Your answer should consist of the complete listing, repeated verbatim.

***

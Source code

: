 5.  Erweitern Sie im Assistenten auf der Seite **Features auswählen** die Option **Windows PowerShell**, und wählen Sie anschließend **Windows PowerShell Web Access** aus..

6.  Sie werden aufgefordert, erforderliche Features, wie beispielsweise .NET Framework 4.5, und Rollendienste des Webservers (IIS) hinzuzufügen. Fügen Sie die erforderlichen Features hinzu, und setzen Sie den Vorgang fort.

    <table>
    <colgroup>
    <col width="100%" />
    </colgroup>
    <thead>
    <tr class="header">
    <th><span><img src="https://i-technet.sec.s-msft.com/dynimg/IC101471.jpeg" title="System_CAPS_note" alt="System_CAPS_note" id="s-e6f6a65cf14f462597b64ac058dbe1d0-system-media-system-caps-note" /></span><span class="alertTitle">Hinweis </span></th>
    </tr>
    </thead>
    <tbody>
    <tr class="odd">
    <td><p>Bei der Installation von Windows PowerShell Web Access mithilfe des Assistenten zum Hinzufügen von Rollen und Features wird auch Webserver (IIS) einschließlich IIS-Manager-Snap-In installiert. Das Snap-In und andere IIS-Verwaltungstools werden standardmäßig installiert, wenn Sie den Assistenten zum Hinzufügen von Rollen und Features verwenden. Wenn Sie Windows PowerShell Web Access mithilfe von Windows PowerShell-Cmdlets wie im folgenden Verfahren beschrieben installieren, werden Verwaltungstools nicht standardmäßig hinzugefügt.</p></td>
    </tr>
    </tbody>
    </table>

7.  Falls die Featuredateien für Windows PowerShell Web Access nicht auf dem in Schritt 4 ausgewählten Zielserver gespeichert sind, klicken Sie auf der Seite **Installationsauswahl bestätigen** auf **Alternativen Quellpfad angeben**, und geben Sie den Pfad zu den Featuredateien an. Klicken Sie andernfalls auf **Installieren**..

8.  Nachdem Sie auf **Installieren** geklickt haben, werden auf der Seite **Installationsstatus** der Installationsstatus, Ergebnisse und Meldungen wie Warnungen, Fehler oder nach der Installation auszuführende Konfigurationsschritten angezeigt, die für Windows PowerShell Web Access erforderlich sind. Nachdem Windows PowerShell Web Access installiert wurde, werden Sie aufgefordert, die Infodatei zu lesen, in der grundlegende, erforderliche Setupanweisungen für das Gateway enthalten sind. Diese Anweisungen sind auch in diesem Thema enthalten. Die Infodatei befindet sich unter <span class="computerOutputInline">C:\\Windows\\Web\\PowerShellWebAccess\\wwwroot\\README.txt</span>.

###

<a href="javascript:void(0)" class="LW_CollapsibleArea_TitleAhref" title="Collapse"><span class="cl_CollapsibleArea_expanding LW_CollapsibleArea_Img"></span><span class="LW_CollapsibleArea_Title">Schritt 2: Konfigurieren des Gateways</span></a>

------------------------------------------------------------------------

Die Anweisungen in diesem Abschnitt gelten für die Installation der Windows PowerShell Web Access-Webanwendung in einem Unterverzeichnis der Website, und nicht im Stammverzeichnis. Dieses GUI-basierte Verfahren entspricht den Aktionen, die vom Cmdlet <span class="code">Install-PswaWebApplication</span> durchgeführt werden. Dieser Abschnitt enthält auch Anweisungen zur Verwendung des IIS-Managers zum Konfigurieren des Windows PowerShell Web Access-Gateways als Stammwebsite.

***

- WORKED SOLUTION -
Source code

: 5.  Erweitern Sie im Assistenten auf der Seite **Features auswählen** die Option **Windows PowerShell**, und wählen Sie anschließend **Windows PowerShell Web Access** aus..

6.  Sie werden aufgefordert, erforderliche Features, wie beispielsweise .NET Framework 4.5, und Rollendienste des Webservers (IIS) hinzuzufügen. Fügen Sie die erforderlichen Features hinzu, und setzen Sie den Vorgang fort.

    <table>
    <colgroup>
    <col width="100%" />
    </colgroup>
    <thead>
    <tr class="header">
    <th><span><img src="https://i-technet.sec.s-msft.com/dynimg/IC101471.jpeg" title="System_CAPS_note" alt="System_CAPS_note" id="s-e6f6a65cf14f462597b64ac058dbe1d0-system-media-system-caps-note" /></span><span class="alertTitle">Hinweis </span></th>
    </tr>
    </thead>
    <tbody>
    <tr class="odd">
    <td><p>Bei der Installation von Windows PowerShell Web Access mithilfe des Assistenten zum Hinzufügen von Rollen und Features wird auch Webserver (IIS) einschließlich IIS-Manager-Snap-In installiert. Das Snap-In und andere IIS-Verwaltungstools werden standardmäßig installiert, wenn Sie den Assistenten zum Hinzufügen von Rollen und Features verwenden. Wenn Sie Windows PowerShell Web Access mithilfe von Windows PowerShell-Cmdlets wie im folgenden Verfahren beschrieben installieren, werden Verwaltungstools nicht standardmäßig hinzugefügt.</p></td>
    </tr>
    </tbody>
    </table>

7.  Falls die Featuredateien für Windows PowerShell Web Access nicht auf dem in Schritt 4 ausgewählten Zielserver gespeichert sind, klicken Sie auf der Seite **Installationsauswahl bestätigen** auf **Alternativen Quellpfad angeben**, und geben Sie den Pfad zu den Featuredateien an. Klicken Sie andernfalls auf **Installieren**..

8.  Nachdem Sie auf **Installieren** geklickt haben, werden auf der Seite **Installationsstatus** der Installationsstatus, Ergebnisse und Meldungen wie Warnungen, Fehler oder nach der Installation auszuführende Konfigurationsschritten angezeigt, die für Windows PowerShell Web Access erforderlich sind. Nachdem Windows PowerShell Web Access installiert wurde, werden Sie aufgefordert, die Infodatei zu lesen, in der grundlegende, erforderliche Setupanweisungen für das Gateway enthalten sind. Diese Anweisungen sind auch in diesem Thema enthalten. Die Infodatei befindet sich unter <span class="computerOutputInline">C:\\Windows\\Web\\PowerShellWebAccess\\wwwroot\\README.txt</span>.

###

<a href="javascript:void(0)" class="LW_CollapsibleArea_TitleAhref" title="Collapse"><span class="cl_CollapsibleArea_expanding LW_CollapsibleArea_Img"></span><span class="LW_CollapsibleArea_Title">Schritt 2: Konfigurieren des Gateways</span></a>

------------------------------------------------------------------------

Die Anweisungen in diesem Abschnitt gelten für die Installation der Windows PowerShell Web Access-Webanwendung in einem Unterverzeichnis der Website, und nicht im Stammverzeichnis. Dieses GUI-basierte Verfahren entspricht den Aktionen, die vom Cmdlet <span class="code">Install-PswaWebApplication</span> durchgeführt werden. Dieser Abschnitt enthält auch Anweisungen zur Verwendung des IIS-Managers zum Konfigurieren des Windows PowerShell Web Access-Gateways als Stammwebsite.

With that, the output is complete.